Comment 10 Eike Rathke 2019-02-19 17:49:56 UTC
Our implementation here returns the ~same values as Gnumeric and probably Excel as well. The returned values are NOT a percentage (you'll get different values with different parametrization, e.g. multiply all X values and average and standard variation by 0.1 and you'll see results multiplied by 10).

Note that Excel nowadays calls this Probability Mass Function instead of Probability Density Function (the difference is function for discrete values vs continuous values hence statistically more correct in this context, as the probability of any one value out of continuous values is always zero), older and derived documentation talk of density.

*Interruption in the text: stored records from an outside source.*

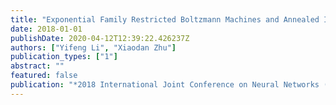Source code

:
 ```yaml
---
title: "Exponential Family Restricted Boltzmann Machines and Annealed Importance Sampling"
date: 2018-01-01
publishDate: 2020-04-12T12:39:22.426237Z
authors: ["Yifeng Li", "Xiaodan Zhu"]
publication_types: ["1"]
abstract: ""
featured: false
publication: "*2018 International Joint Conference on Neural Networks (IJCNN)*"
---
```


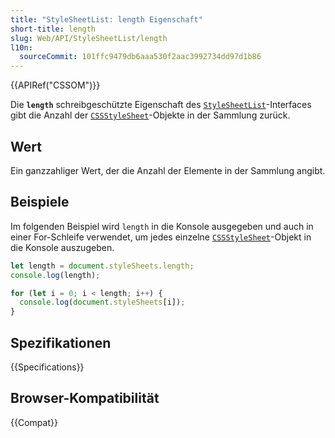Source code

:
 ```yaml
---
title: "StyleSheetList: length Eigenschaft"
short-title: length
slug: Web/API/StyleSheetList/length
l10n:
  sourceCommit: 101ffc9479db6aaa530f2aac3992734dd97d1b86
---
```


{{APIRef("CSSOM")}}

Die **`length`** schreibgeschützte Eigenschaft des [`StyleSheetList`](/de/docs/Web/API/StyleSheetList)-Interfaces gibt die Anzahl der [`CSSStyleSheet`](/de/docs/Web/API/CSSStyleSheet)-Objekte in der Sammlung zurück.

## Wert

Ein ganzzahliger Wert, der die Anzahl der Elemente in der Sammlung angibt.

## Beispiele

Im folgenden Beispiel wird `length` in die Konsole ausgegeben und auch in einer For-Schleife verwendet, um jedes einzelne [`CSSStyleSheet`](/de/docs/Web/API/CSSStyleSheet)-Objekt in die Konsole auszugeben.

```js
let length = document.styleSheets.length;
console.log(length);

for (let i = 0; i < length; i++) {
  console.log(document.styleSheets[i]);
}
```

## Spezifikationen

{{Specifications}}

## Browser-Kompatibilität

{{Compat}}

See https://support.office.com/en-US/article/NORMDIST-function-126DB625-C53E-4591-9A22-C9FF422D6D58 also for the mathematical formula that is defined the same in https://docs.oasis-open.org/office/v1.2/os/OpenDocument-v1.2-os-part2.html#NORMDIST and also given at https://en.wikipedia.org/wiki/Probability_density_function#Families_of_densities

You can easily check column B values with (here in R1C1 address notation)

  =EXP(-(((RC1-R1C3)^2)/(2*R2C3^2)))/(SQRT(2*PI())*R2C3)

Specifically note in that Wikipedia article's section the mention of "the normalization factor of a distribution (the multiplicative factor that ensures that the area under the density—the probability of something in the domain occurring— equals 1). This normalization factor is outside the kernel of the distribution."